### Source information:

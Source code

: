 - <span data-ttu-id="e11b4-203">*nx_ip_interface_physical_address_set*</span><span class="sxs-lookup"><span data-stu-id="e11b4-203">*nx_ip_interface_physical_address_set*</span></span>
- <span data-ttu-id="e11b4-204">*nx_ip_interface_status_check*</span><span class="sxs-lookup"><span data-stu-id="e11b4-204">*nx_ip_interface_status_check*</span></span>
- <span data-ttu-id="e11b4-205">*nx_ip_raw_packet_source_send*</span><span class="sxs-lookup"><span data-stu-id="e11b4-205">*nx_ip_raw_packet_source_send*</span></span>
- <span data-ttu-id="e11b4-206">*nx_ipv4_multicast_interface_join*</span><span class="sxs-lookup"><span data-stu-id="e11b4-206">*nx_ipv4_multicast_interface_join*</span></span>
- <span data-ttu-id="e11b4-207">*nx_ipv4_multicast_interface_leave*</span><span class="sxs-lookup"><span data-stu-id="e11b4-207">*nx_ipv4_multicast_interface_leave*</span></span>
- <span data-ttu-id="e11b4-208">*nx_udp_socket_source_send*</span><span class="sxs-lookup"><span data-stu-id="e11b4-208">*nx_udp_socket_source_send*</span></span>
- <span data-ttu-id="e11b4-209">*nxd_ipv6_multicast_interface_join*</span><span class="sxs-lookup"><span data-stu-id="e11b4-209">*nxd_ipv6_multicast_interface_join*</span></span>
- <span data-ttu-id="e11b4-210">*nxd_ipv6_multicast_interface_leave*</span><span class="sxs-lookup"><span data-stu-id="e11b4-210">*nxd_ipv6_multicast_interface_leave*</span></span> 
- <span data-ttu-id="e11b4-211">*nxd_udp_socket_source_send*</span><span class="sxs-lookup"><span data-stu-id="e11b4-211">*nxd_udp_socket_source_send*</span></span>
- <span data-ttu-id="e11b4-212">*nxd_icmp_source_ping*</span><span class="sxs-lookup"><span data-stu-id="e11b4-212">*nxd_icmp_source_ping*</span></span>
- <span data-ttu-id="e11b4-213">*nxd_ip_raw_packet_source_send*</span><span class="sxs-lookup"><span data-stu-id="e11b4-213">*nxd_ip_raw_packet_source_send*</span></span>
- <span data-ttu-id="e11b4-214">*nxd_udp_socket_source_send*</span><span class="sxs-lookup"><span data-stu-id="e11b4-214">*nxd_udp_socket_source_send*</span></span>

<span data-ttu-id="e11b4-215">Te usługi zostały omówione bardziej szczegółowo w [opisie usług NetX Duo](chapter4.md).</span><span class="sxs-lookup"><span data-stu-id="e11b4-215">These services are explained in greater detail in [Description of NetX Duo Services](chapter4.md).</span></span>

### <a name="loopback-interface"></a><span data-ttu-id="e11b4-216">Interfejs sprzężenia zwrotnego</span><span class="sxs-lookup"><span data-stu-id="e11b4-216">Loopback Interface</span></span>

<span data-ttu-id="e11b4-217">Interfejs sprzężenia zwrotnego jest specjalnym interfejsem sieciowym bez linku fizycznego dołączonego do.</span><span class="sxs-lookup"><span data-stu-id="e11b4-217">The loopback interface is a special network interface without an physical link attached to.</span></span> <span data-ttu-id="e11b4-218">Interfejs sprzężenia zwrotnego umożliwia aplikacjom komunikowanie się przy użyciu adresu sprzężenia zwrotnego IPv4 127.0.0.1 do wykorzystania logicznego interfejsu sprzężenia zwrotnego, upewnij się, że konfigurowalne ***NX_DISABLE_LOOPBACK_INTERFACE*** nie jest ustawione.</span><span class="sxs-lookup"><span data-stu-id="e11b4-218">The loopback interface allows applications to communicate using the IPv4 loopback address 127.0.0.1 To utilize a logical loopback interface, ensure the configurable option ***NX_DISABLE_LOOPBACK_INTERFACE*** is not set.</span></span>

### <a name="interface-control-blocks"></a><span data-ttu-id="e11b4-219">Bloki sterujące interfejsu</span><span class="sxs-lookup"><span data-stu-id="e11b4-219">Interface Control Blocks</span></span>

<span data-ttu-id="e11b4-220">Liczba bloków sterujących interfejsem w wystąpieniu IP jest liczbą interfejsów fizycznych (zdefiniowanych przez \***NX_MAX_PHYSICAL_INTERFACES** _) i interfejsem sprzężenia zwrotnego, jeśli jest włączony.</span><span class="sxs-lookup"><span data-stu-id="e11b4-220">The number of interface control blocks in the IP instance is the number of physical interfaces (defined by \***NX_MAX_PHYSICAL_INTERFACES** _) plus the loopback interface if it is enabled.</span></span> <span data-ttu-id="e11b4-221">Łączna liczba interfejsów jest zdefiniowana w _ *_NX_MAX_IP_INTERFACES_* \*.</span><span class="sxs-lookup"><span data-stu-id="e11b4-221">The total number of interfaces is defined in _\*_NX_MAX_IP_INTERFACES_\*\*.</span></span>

### What to do:
Which lines of the entries above contain the string "control"? Copy each one.

### Task solution:
### <a name="interface-control-blocks"></a><span data-ttu-id="e11b4-219">Bloki sterujące interfejsu</span><span class="sxs-lookup"><span data-stu-id="e11b4-219">Interface Control Blocks</span></span>
<span data-ttu-id="e11b4-220">Liczba bloków sterujących interfejsem w wystąpieniu IP jest liczbą interfejsów fizycznych (zdefiniowanych przez \***NX_MAX_PHYSICAL_INTERFACES** _) i interfejsem sprzężenia zwrotnego, jeśli jest włączony.</span><span class="sxs-lookup"><span data-stu-id="e11b4-220">The number of interface control blocks in the IP instance is the number of physical interfaces (defined by \***NX_MAX_PHYSICAL_INTERFACES** _) plus the loopback interface if it is enabled.</span></span> <span data-ttu-id="e11b4-221">Łączna liczba interfejsów jest zdefiniowana w _ *_NX_MAX_IP_INTERFACES_* \*.</span><span class="sxs-lookup"><span data-stu-id="e11b4-221">The total number of interfaces is defined in _\*_NX_MAX_IP_INTERFACES_\*\*.</span></span>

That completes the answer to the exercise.